Moving into this house ten years ago, we beat back honeysuckle, poison ivy and pokeweed that had crept out of the woods and toward the house for at least a year. The lawn had grown sparse and an overgrown spirea blocked access to the north side of the house, where hemerocallis and artemisa grew without restraint on a steep hill. The only sign of a garden was symbolized in a lone Abraham Lincoln rose in the front yard, and a line of peonies in the back – all of which an unchecked clan of groundhogs had efficiently decapitated by the time we cleared the parthenocissus away and discovered them. There was no garden in any real sense.
And yet there had been. Months after our move, we had the pleasure of entertaining the family who had lived in the house for eighty years. We were told of vegetable gardens and outhouses, forsythia which always bloomed for Easter photos and shucking black walnut hulls under the wheels of the family station wagon. We learned of the mother’s love of those very peonies and a father’s passion for tomato plants….and how determined daughters wallpapered rooms in bright new colors as often as they were allowed – wallpaper now faded and peeling and scheduled for black plastic bags and curbside pickup.
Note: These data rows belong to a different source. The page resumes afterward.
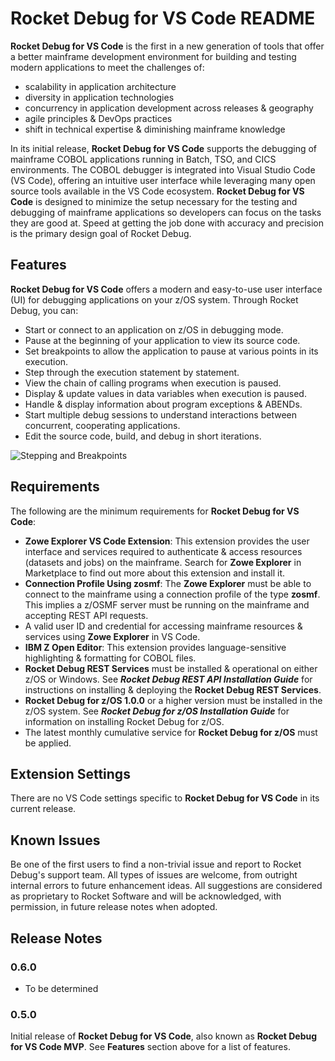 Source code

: # Rocket Debug for VS Code README

**Rocket Debug for VS Code** is the first in a new generation of tools that offer a better mainframe development environment for building and testing modern applications to meet the challenges of:
* scalability in application architecture
* diversity in application technologies
* concurrency in application development across releases & geography
* agile principles & DevOps practices
* shift in technical expertise & diminishing mainframe knowledge

In its initial release, **Rocket Debug for VS Code** supports the debugging of mainframe COBOL applications running in Batch, TSO, and CICS environments. The COBOL debugger is integrated into Visual Studio Code (VS Code), offering an intuitive user interface while leveraging many open source tools available in the VS Code ecosystem. **Rocket Debug for VS Code** is designed to minimize the setup necessary for the testing and debugging of mainframe applications so developers can focus on the tasks they are good at. Speed at getting the job done with accuracy and precision is the primary design goal of Rocket Debug.

## Features

**Rocket Debug for VS Code** offers a modern and easy-to-use user interface (UI) for debugging applications on your z/OS system. Through Rocket Debug, you can:

* Start or connect to an application on z/OS in debugging mode.
* Pause at the beginning of your application to view its source code.
* Set breakpoints to allow the application to pause at various points in its execution.
* Step through the execution statement by statement.
* View the chain of calling programs when execution is paused.
* Display & update values in data variables when execution is paused.
* Handle & display information about program exceptions & ABENDs.
* Start multiple debug sessions to understand interactions between concurrent, cooperating applications.
* Edit the source code, build, and debug in short iterations.

![Stepping and Breakpoints](resources/RDB_stepnext_breakpoints.gif "Stepping and Breakpoints")

## Requirements

The following are the minimum requirements for **Rocket Debug for VS Code**:

* **Zowe Explorer VS Code Extension**: This extension provides the user interface and services required to authenticate & access resources (datasets and jobs) on the mainframe. Search for **Zowe Explorer** in Marketplace to find out more about this extension and install it.
* **Connection Profile Using zosmf**: The **Zowe Explorer** must be able to connect to the mainframe using a connection profile of the type **zosmf**. This implies a z/OSMF server must be running on the mainframe and accepting REST API requests.
* A valid user ID and credential for accessing mainframe resources & services using **Zowe Explorer** in VS Code.
* **IBM Z Open Editor**: This extension provides language-sensitive highlighting & formatting for COBOL files.
* **Rocket Debug REST Services** must be installed & operational on either z/OS or Windows. See _**Rocket Debug REST API Installation Guide**_ for instructions on installing & deploying the **Rocket Debug REST Services**.
* **Rocket Debug for z/OS 1.0.0** or a higher version must be installed in the z/OS system. See _**Rocket Debug for z/OS Installation Guide**_ for information on installing Rocket Debug for z/OS.
* The latest monthly cumulative service for **Rocket Debug for z/OS** must be applied.

## Extension Settings

There are no VS Code settings specific to **Rocket Debug for VS Code** in its current release.

## Known Issues

Be one of the first users to find a non-trivial issue and report to Rocket Debug's support team. All types of issues are welcome, from outright internal errors to future enhancement ideas. All suggestions are considered as proprietary to Rocket Software and will be acknowledged, with permission, in future release notes when adopted.

## Release Notes

### 0.6.0

* To be determined

### 0.5.0

Initial release of **Rocket Debug for VS Code**, also known as **Rocket Debug for VS Code MVP**. See **Features** section above for a list of features.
Sitting there in my new old dining room, with floors that needed sanding and ceilings that needed paint and a plasterer’s trowel, I listened to this family relate stories of a house and garden which didn’t exist for me, yet could not be clearer in their collective memory. The thought of that home motivated us in our subsequent renovation. To this day those peonies grace different corners of my garden and I think of the children playing when I discover an old marble covered by four inches of soil and sixty years.
For our friends, the hours of vacuuming and digging are now over. They are ready to leave their home and will soon be taking on eleven acres and a home in Kentucky. No doubt they will come across a few surprises in the shed, and a few in the fuse box – just as we once did. They will build a new life together that is more than just a garden or a house or a few sticks of furniture. They will make new friends and rely on the strength of their family – creating new bonds and a new sense of place in a home where another family once lived, worked and loved.
Faced with the unknown before them and the known behind them, it is my great hope that they will not allow sadness to dominate their move. For though their home and garden are theirs no longer, they will always own the memories – as crystal clear as the day they were made.
So will we all.
Ape will cherish this. Made me tear up.
Marianne, this is a wonderful essay that is worthy of rereading. I will pass it on to others. As you note it’s not just gardens where the memories accumulate, but they are by their nature constantly changing and evolving, and challenging us to keep up. Just as children are yardsticks for our aging process the plants we start as seeds or cuttings end up far beyond our original vision (mine anyway). And sometimes the change is for the better. It’s just different. Thanks for making me pause and think. Uh, Wait! Let me press my granddaughter’s pause button and take a mental picture.
Thanks so much John. My friends are settling into their new place now and excited to begin the process again. All is potential.